Der Kieler Regierungschef ist von der Premiere angetan und spricht nach der Aufführung mit Kabinettsmitgliedern im VIP-Zelt: Innenminister Hans-Joachim Grote und Finanzministerin Monika Heinold, die sich allerdings frühzeitig verabschiedet, sitzen mit am „Regierungstisch“, an dem weiter hinten auch Segebergs Bürgervorsteherin und Bürgermeister Platz genommen haben. Hans-Joachim Grote und Ehefrau Doris sind übrigens Stammgäste in Bad Segeberg: Auch während der Norderstedter Bürgermeisterzeit haben beide kaum eine Premiere ausgelassen. Claus-Peter Dieck, der frisch gewählte Kreispräsident, nimmt als Gast an der Premiere und der Premierenfeier teil, obwohl er Geburtstag hat. So viel Disziplin muss sein. Bereut hat er es offenbar nicht: „Das hat heute Spaß gemacht.“
Winnetou-Darsteller Jan Sosniok hat wie immer Ehefrau Nadine an seiner Seite. Er verlässt das Partyzelt vorübergehend, um zum Saloon zu schlendern, wo Kollegin Christine Neubauer mit ihrer Geburtstagsgesellschaft inzwischen friedlich und unbehelligt sitzt. Als er ihr gratuliert, bleibt das allerdings nicht unbemerkt: Sofort stürzen sämtliche Fotografen herbei, um dieses „Ereignis“ festzuhalten.
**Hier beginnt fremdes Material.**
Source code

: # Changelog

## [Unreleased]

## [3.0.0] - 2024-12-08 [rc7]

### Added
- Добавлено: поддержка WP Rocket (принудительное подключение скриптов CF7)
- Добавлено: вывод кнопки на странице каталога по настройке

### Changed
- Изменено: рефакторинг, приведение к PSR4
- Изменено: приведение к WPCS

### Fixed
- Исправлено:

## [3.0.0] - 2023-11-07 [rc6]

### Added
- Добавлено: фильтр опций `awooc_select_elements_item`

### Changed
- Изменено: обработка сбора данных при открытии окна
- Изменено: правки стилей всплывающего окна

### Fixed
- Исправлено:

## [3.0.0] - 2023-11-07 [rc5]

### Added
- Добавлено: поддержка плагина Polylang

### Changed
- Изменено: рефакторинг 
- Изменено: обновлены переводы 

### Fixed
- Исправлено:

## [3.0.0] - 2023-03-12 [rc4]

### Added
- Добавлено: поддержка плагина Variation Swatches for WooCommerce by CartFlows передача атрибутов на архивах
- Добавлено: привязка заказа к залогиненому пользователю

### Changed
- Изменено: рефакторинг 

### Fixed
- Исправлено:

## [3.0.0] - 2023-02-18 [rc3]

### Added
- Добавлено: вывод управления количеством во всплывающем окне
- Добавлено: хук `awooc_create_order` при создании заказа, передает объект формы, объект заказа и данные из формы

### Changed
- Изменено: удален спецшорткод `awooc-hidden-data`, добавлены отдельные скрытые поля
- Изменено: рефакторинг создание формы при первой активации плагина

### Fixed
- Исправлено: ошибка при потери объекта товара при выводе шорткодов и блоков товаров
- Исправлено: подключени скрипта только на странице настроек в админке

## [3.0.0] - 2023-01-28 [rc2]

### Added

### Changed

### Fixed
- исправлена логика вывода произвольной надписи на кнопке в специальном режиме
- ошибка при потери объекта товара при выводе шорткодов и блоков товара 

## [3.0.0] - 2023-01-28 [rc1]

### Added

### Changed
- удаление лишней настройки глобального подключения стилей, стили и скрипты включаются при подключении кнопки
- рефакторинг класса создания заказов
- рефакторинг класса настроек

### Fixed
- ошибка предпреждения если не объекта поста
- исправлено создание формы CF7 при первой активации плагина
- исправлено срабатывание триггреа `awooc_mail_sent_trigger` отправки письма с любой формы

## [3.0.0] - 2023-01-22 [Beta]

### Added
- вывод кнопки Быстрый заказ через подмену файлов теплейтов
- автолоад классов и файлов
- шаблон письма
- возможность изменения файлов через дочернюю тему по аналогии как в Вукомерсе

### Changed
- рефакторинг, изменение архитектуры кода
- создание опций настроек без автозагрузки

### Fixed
Erst als der Manager von Christine Neubauer ein „Reserviert“-Schild vor die Köpfe der beiden Schauspieler hält, machen die Fotografen Pause, die private Feier kann weitergehen. Im VIP-Zelt, wo alle anderen Darsteller, Regisseur Norbert Schultze jr. und sonstigen prominenten Gäste sitzen, lässt sich Christine Neubauer in dieser Nacht übrigens nicht sehen. Ihre eigene Geburtstagsfeier geht vor.